UNITED STATES
SECURITIES AND EXCHANGE COMMISSION
Washington, D.C. 20549
FORM 8-K
CURRENT REPORT
Pursuant to Section 13 or 15(d) of the
Securities Exchange Act of 1934
March 23, 2011
Date of Report (Date of earliest event reported)
SPANSION INC.
(Exact name of registrant as specified in its charter)
Delaware | 001-34747 |
20-3898239 | ||
(State of Incorporation) | (Commission File Number) |
(IRS Employer Identification Number) |
915 DeGuigne Drive
P.O. Box 3453
Sunnyvale, California 94088-3453
(Address of principal executive offices) (Zip Code)
(408) 962-2500
(Registrants telephone number, including area code)
N/A
(Former name or former address, if changed since last report)

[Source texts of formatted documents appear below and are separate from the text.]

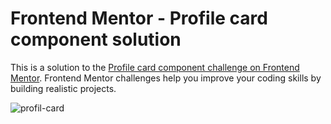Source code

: # Frontend Mentor - Profile card component solution

This is a solution to the [Profile card component challenge on Frontend Mentor](https://www.frontendmentor.io/challenges/profile-card-component-cfArpWshJ). Frontend Mentor challenges help you improve your coding skills by building realistic projects. 

![profil-card](https://user-images.githubusercontent.com/79145955/154079079-36dbdbf3-7180-42a0-bc54-0b230a266008.png)
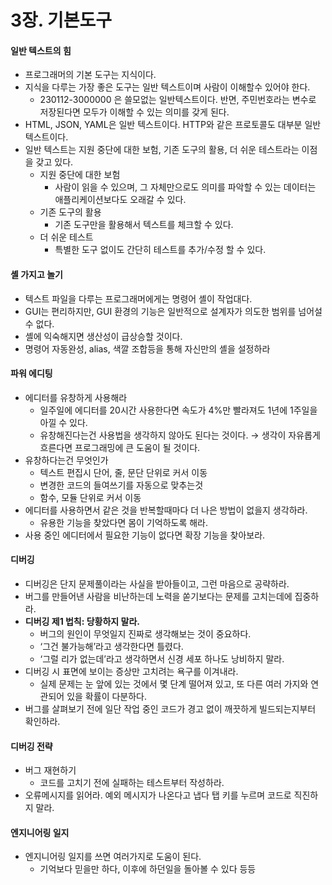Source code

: # 3장. 기본도구

#### 일반 텍스트의 힘

* 프로그래머의 기본 도구는 지식이다.
* 지식을 다루는 가장 좋은 도구는 일반 텍스트이며 사람이 이해할수 있어야 한다.
  * 230112-3000000 은 쓸모없는 일반텍스트이다. 반면, 주민번호라는 변수로 저장된다면 모두가 이해할 수 있는 의미를 갖게 된다.
* HTML, JSON, YAML은 일반 텍스트이다. HTTP와 같은 프로토콜도 대부분 일반 텍스트이다.
* 일반 텍스트는 지원 중단에 대한 보험, 기존 도구의 활용, 더 쉬운 테스트라는 이점을 갖고 있다.
  * 지원 중단에 대한 보험
    * 사람이 읽을 수 있으며, 그 자체만으로도 의미를 파악할 수 있는 데이터는 애플리케이션보다도 오래갈 수 있다.
  * 기존 도구의 활용
    * 기존 도구만을 활용해서 텍스트를 체크할 수 있다.
  * 더 쉬운 테스트
    * 특별한 도구 없이도 간단히 테스트를 추가/수정 할 수 있다.

#### 셸 가지고 놀기

* 텍스트 파일을 다루는 프로그래머에게는 명령어 셸이 작업대다.
* GUI는 편리하지만, GUI 환경의 기능은 일반적으로 설계자가 의도한 범위를 넘어설 수 없다.
* 셸에 익숙해지면 생산성이 급상승할 것이다.
* 명령어 자동완성, alias, 색깔 조합등을 통해 자신만의 셸을 설정하라

#### 파워 에디팅

* 에디터를 유창하게 사용해라
  * 일주일에 에디터를 20시간 사용한다면 속도가 4%만 빨라져도 1년에 1주일을 아낄 수 있다.
  * 유창해진다는건 사용법을 생각하지 않아도 된다는 것이다. → 생각이 자유롭게 흐른다면 프로그래밍에 큰 도움이 될 것이다.
* 유창하다는건 무엇인가
  * 텍스트 편집시 단어, 줄, 문단 단위로 커서 이동
  * 변경한 코드의 들여쓰기를 자동으로 맞추는것
  * 함수, 모듈 단위로 커서 이동
* 에디터를 사용하면서 같은 것을 반복할때마다 더 나은 방법이 없을지 생각하라.
  * 유용한 기능을 찾았다면 몸이 기억하도록 해라.
* 사용 중인 에디터에서 필요한 기능이 없다면 확장 기능을 찾아보라.

#### 디버깅

* 디버깅은 단지 문제풀이라는 사실을 받아들이고, 그런 마음으로 공략하라.
* 버그를 만들어낸 사람을 비난하는데 노력을 쏟기보다는 문제를 고치는데에 집중하라.
* **디버깅 제1 법칙: 당황하지 말라.**
  * 버그의 원인이 무엇일지 진짜로 생각해보는 것이 중요하다.
  * ‘그건 불가능해’라고 생각한다면 틀렸다.
  * ‘그럴 리가 없는데’라고 생각하면서 신경 세포 하나도 낭비하지 말라.
* 디버깅 시 표면에 보이는 증상만 고치려는 욕구를 이겨내라.
  * 실제 문제는 눈 앞에 있는 것에서 몇 단계 떨어져 있고, 또 다른 여러 가지와 연관되어 있을 확률이 다분하다.
* 버그를 살펴보기 전에 일단 작업 중인 코드가 경고 없이 깨끗하게 빌드되는지부터 확인하라.

#### 디버깅 전략

* 버그 재현하기
  * 코드를 고치기 전에 실패하는 테스트부터 작성하라.
* 오류메시지를 읽어라. 예외 메시지가 나온다고 냅다 탭 키를 누르며 코드로 직진하지 말라.

#### 엔지니어링 일지

* 엔지니어링 일지를 쓰면 여러가지로 도움이 된다.
  * 기억보다 믿을만 하다, 이후에 하던일을 돌아볼 수 있다 등등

Check the appropriate box below if the Form 8-K filing is intended to simultaneously satisfy the filing obligation of the registrant under any of the following provisions:
¨ | Written communications pursuant to Rule 425 under the Securities Act (17 CFR 230.425) |
¨ | Soliciting material pursuant to Rule 14a-12 under the Exchange Act (17 CFR 240.14a-12) |
¨ | Pre-commencement communications pursuant to Rule 14d-2(b) under the Exchange Act (17 CFR 240.14d-2(b)) |
¨ | Pre-commencement communications pursuant to Rule 13e-4(c) under the Exchange Act (17 CFR 240.13e-4(c)) |
Item 1.01 Entry into a Material Definitive Agreement
On March 23, 2011, Spansion LLC (Spansion), a wholly owned subsidiary of Spansion Inc. (the Company), and Trumark Companies LLC (Trumark) entered into an Option Agreement for the Purchase and Sale of Real Property and Escrow Instructions (the Agreement) relating to the sale of certain real property that consists of approximately 24.5 acres of land with approximately 471,000 square feet of buildings that include the Companys headquarters building and submicron development center (SDC), a Pacific Gas & Electric transmission facility and a warehouse building (collectively, the Property). The Property is part of a Superfund site.

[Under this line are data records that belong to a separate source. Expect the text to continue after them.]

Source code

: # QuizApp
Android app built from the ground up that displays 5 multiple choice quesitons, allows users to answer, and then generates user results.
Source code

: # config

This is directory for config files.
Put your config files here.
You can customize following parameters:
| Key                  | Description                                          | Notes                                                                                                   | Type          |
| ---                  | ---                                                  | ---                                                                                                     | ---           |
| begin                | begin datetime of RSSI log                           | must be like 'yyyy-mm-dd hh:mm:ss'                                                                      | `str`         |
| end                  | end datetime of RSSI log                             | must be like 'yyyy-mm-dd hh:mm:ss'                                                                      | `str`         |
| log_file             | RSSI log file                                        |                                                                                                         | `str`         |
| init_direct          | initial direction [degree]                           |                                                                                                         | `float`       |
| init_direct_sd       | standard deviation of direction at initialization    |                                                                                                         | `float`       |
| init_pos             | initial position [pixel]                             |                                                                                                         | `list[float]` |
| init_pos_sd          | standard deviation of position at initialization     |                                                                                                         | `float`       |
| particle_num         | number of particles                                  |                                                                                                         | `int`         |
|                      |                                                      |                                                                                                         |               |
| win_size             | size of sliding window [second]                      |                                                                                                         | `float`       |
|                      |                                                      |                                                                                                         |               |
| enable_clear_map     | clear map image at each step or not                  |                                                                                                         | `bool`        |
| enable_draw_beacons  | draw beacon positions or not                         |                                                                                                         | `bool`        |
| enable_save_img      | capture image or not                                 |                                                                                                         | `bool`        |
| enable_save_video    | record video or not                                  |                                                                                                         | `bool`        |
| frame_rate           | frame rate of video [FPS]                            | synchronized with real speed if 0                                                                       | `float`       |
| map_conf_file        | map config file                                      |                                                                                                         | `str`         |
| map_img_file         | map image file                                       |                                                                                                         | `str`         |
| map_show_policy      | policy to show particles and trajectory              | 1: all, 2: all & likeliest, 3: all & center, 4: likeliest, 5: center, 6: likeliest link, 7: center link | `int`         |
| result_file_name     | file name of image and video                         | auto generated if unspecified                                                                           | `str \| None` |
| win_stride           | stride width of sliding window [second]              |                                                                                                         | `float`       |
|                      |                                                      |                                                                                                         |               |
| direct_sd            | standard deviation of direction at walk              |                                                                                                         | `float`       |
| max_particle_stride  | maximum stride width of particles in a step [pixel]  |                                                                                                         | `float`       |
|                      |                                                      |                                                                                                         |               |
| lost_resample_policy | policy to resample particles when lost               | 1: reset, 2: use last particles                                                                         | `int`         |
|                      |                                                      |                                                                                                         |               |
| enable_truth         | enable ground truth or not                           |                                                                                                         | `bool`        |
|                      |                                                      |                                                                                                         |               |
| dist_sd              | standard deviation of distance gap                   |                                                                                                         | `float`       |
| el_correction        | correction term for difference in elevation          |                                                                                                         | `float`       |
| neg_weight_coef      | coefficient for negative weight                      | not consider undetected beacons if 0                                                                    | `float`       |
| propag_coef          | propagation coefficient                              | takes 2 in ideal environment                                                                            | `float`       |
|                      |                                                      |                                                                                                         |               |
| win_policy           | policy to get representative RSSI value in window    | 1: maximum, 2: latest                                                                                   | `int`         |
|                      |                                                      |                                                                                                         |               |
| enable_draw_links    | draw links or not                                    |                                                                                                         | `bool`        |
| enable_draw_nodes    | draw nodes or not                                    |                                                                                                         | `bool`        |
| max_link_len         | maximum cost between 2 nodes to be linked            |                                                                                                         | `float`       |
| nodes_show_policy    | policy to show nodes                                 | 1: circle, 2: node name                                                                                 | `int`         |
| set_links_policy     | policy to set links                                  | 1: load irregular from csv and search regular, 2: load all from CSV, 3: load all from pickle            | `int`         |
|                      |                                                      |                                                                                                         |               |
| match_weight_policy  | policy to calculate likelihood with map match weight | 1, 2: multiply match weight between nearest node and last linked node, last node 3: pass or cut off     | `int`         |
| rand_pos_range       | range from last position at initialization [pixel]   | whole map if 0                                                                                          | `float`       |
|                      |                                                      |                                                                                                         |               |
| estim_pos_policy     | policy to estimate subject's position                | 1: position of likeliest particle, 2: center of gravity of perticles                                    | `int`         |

Pursuant to the Agreement, Spansion grants Trumark an exclusive option to purchase the Property (the Option). The term of the Option commences on the date that Trumark delivers an approval notice (within 75 days following the date the Agreement was signed) and makes a required payment into an escrow account (within two days following the date the Agreement was signed). The term of the Option ends on or before the earlier of the following: (i) ten days following Trumarks receipt of tentative map approval by the City of Sunnyvale; (ii) 150 days following the City of Sunnyvales approval of a general plan amendment that would permit residential use of the Property, subject to certain conditions; or (iii) 17 months following the date that is 75 days after the date the Agreement was signed. Trumark has the right to exercise the Option at any time during the term of the Option by delivering to Spansion written notice. Upon such exercise, the provisions of the Agreement pertaining to the sale of the Property by Spansion to Trumark shall apply.

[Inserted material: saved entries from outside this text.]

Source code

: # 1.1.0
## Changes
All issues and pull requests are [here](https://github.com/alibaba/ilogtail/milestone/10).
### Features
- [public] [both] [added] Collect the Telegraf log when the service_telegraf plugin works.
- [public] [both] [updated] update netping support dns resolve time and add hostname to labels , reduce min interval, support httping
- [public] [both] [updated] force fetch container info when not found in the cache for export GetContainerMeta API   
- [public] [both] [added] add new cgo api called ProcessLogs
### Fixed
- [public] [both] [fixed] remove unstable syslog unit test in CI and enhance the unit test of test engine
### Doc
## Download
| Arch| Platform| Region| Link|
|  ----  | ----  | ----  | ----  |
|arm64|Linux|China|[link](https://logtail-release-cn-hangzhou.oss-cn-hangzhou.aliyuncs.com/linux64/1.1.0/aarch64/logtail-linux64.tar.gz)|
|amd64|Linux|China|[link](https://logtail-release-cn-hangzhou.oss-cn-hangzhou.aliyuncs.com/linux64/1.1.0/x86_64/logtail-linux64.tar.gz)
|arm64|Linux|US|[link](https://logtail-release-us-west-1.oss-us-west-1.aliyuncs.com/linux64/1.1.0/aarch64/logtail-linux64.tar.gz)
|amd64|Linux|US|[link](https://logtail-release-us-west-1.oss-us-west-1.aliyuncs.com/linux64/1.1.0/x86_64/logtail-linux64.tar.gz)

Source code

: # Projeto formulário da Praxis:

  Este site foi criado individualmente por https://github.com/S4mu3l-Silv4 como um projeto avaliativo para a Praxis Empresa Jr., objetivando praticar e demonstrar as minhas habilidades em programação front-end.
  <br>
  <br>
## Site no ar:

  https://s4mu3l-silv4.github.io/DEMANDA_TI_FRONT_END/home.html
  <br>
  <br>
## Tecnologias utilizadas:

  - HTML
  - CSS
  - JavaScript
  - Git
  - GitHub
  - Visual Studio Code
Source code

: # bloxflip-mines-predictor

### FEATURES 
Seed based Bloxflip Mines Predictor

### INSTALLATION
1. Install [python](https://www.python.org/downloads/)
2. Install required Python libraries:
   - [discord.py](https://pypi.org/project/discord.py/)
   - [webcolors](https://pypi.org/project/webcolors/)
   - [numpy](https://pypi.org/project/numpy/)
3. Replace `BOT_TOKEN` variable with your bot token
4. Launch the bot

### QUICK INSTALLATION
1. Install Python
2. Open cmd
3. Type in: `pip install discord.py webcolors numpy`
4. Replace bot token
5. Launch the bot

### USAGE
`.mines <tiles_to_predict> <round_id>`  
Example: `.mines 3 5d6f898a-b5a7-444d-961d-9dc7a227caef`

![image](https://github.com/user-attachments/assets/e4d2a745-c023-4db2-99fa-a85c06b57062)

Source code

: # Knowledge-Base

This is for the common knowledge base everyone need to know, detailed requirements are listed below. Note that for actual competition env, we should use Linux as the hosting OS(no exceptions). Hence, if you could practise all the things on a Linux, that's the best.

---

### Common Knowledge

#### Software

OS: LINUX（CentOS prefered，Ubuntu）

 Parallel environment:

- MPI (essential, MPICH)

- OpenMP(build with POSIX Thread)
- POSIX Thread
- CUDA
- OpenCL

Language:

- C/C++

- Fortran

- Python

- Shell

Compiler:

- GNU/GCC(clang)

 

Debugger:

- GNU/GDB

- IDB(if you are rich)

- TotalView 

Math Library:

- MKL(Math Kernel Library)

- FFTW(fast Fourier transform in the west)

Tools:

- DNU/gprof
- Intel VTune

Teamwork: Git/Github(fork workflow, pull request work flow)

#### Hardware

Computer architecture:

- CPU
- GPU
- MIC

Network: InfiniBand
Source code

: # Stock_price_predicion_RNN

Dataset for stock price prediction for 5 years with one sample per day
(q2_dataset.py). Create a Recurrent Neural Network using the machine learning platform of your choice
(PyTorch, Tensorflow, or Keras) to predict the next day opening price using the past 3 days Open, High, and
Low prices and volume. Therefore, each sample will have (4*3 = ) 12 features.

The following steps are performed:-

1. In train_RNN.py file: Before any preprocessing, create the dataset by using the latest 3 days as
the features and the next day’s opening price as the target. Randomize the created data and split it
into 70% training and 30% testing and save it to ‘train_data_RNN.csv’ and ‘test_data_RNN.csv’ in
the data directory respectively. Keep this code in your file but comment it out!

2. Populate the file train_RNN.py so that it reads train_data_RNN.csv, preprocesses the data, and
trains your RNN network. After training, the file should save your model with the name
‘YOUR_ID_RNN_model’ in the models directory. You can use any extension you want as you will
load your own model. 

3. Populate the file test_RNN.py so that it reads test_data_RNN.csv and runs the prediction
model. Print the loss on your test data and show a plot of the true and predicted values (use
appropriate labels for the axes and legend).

The purchase price for the Property shall be $68.0 million. In addition, the Agreement provides for Trumark to make certain additional payments to Spansion if during certain periods following the closing of the sale of the Property Trumark subsequently sells the SDC or the Pacific Gas & Electric transmission facility. The Agreement also provides that Trumark shall enter into a lease with Spansion following the closing of the sale of the Property to provide time for Spansion to transition to other facilities.
The preceding description of the Agreement is qualified in its entirety by reference to the full text of the Agreement, which the Company intends to file as an exhibit to the Companys Quarterly Report on Form 10-Q for the fiscal quarter ended March 27, 2011.
[Signature Page Follows]
SIGNATURES
Pursuant to the requirement of the Securities Exchange Act of 1934, the Registrant has duly caused this report to be signed on its behalf by the undersigned thereunto duly authorized.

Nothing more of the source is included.